За ее спиной раздавались приглушенные возгласы, но она их не замечала, направляясь к своей цели: соседнему номеру. Она не постучала, даже не задумалась: можно ли? – просто дернула за ручку, вошла и, захлопнув дверь за собой, начала:
– Это одна из ваших шуточек? Потому что…
Слова застряли в горле от представшего ее взору зрелища: мускулистая спина, упругие ягодицы и длинные сильные ноги. Мужчина ростом в шесть с лишним футов стоял, совершенно обнаженный, в большом корыте перед камином.
Он не двигался, и Олимпии следовало бы отвернуться, а еще лучше – выйти из его номера, сохраняя хотя бы видимость достоинства, но, очевидно, ее мозг не вернулся к прежнему состоянию, поскольку подумала она лишь о том, насколько взрослый мужчина отличается от мальчика.

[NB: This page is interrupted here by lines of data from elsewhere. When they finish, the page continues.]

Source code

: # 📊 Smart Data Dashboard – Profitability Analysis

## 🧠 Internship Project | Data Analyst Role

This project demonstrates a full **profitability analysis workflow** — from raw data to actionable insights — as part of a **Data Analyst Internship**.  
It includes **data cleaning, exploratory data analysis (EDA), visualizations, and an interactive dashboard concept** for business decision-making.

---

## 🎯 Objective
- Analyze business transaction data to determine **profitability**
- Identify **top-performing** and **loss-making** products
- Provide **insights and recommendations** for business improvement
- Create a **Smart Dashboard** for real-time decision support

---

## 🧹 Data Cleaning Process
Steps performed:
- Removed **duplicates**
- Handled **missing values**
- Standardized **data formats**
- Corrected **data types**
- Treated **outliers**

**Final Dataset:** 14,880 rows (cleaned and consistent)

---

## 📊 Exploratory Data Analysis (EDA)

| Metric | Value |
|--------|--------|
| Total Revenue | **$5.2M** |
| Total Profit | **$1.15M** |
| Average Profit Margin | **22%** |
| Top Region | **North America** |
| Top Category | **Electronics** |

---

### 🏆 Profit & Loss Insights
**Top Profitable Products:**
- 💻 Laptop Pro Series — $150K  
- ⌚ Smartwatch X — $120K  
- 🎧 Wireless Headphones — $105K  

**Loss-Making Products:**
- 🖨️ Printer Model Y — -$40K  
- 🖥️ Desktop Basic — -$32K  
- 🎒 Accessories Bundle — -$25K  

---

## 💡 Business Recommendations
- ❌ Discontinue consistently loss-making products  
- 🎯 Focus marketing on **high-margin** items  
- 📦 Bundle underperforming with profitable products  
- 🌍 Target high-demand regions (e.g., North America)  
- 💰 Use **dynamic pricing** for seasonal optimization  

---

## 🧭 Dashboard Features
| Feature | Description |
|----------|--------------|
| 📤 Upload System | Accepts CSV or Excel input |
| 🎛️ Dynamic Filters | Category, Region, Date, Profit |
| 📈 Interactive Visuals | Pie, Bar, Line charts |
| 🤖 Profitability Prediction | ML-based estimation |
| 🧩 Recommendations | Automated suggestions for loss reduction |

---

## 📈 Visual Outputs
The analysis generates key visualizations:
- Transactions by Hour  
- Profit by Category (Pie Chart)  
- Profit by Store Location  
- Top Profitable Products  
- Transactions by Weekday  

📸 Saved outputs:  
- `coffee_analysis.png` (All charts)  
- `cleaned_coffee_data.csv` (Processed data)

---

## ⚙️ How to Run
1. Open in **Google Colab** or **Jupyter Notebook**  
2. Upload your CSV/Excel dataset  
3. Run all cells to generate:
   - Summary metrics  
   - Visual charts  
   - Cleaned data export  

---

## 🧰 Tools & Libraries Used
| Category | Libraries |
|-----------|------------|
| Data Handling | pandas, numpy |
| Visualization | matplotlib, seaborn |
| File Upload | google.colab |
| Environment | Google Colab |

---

Ей доводилось видеть мраморные статуи, изображающие обнаженных мужчин. Да кто их не видел? Видела она и картины. Но этот мужчина был живой, еще какой живой! И хоть стоял он без движения, но дышал, и она заметила легкое движение плеч и мышц спины. Его кожа была отнюдь не из мрамора или бумаги и в отблесках пламени камина казалась золотистой. Янтарный свет высвечивал темную поросль, покрывавшую его руки и ноги. От этого зрелища Олимпию бросило в жар, отчего‑то ей стало трудно дышать.
– Мне следовало это предвидеть, – произнес Рипли, поворачиваясь.
Олимпия тоже было повернулась, чтобы выскочить за дверь, вот только ноги отказались ей повиноваться, и она не сумела покинуть его с гордо поднятой головой прежде, чем он потянулся за висевшим на стуле полотенцем и завернулся в него, вернее – прикрылся: широкие плечи, бо́льшая часть спины и ног остались на виду. Сделав шаг, он вышел из ванны. Вода стекала с него и капала на ковер.